# DIY tank divider out of...



## vette91 (May 27, 2011)

Old screen from windows? We had to get our window screens replaced after a hailstorm. Can I use that instead of the "mesh" to create a divider?
I'd clean it well obviously. Could that create any problems?


----------



## kathstew (Feb 23, 2011)

I think those window meshes are made of metal?
If they are, you can't use it, because it will rust in the water. 
Also, I find the screen mesh kinda flimsy, like it doesn't stand straight very well, whereas the craft mesh is sturdier, and stands up straighter making for a better divider in my opinion.


----------



## MaggieLynn (Jun 24, 2011)

how would one make a tank divider using the craft mesh for a 5 gal?


----------



## kathstew (Feb 23, 2011)

MaggieLynn said:


> how would one make a tank divider using the craft mesh for a 5 gal?


Here's a tutorial 
http://www.tropicalfishkeeping.com/diy-aquarium/diy-aquarium-tank-dividers-21866/


----------



## MaggieLynn (Jun 24, 2011)

Thanks!!!!!!!!!!!  I currently have 6 tanks and would like to reduce it to 5 by buying another 5 gal, for my boys in 1 gals.


----------



## bby1984 (Jul 18, 2011)

If the window screening that you are talking about using is vinyl than yes it is aquarium safe. Vinyl screening is often used in salt water aquariums under crushed coral when an undergravel filter is used. This prevents the gravel from falling beneath the filter grateing. Anyway, the vinyl is aquarium safe but I have no idea how you would build a stabilizing frame for it. =\


----------



## Neelie (Feb 18, 2010)

id be very weary of using materials in fish tanks. i soaked my mesh in water for weeks to make sure it was safe to use. so before risking anything, id actually just use crafting mesh which is a popular option  and safe.

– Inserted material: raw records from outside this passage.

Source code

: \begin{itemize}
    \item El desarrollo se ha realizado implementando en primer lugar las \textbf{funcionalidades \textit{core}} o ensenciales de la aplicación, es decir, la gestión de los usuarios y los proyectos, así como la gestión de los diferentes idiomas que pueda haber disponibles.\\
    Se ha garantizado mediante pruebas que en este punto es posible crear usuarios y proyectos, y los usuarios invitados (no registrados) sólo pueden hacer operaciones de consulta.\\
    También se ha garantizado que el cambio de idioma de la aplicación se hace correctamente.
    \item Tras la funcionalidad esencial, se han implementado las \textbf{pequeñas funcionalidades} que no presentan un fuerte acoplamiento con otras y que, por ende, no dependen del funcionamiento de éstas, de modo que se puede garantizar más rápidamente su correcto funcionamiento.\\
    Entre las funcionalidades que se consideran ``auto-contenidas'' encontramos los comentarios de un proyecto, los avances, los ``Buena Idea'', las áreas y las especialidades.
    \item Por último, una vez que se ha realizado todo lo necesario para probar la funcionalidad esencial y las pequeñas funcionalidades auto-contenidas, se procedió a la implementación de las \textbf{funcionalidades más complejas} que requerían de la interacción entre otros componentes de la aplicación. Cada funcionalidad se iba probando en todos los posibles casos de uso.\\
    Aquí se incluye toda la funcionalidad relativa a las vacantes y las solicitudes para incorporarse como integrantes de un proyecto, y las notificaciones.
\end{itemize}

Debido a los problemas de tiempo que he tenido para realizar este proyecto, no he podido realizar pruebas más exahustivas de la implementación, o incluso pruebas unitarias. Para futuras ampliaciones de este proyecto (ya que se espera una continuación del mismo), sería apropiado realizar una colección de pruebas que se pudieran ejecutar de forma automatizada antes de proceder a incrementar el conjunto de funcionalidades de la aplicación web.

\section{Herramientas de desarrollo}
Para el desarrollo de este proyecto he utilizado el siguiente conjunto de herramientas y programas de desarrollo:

i made a tutorial a while ago. its in my sig.
personally i would alwyas glue a divider into the tank to avoid it from collapsing etc. wouldnt risk my fish killing each other :-(


----------



## regalesse (Jun 5, 2011)

the fiberglass screen material is safe. i use that material in my guppy breeding pens. it has not harmed them yet.


----------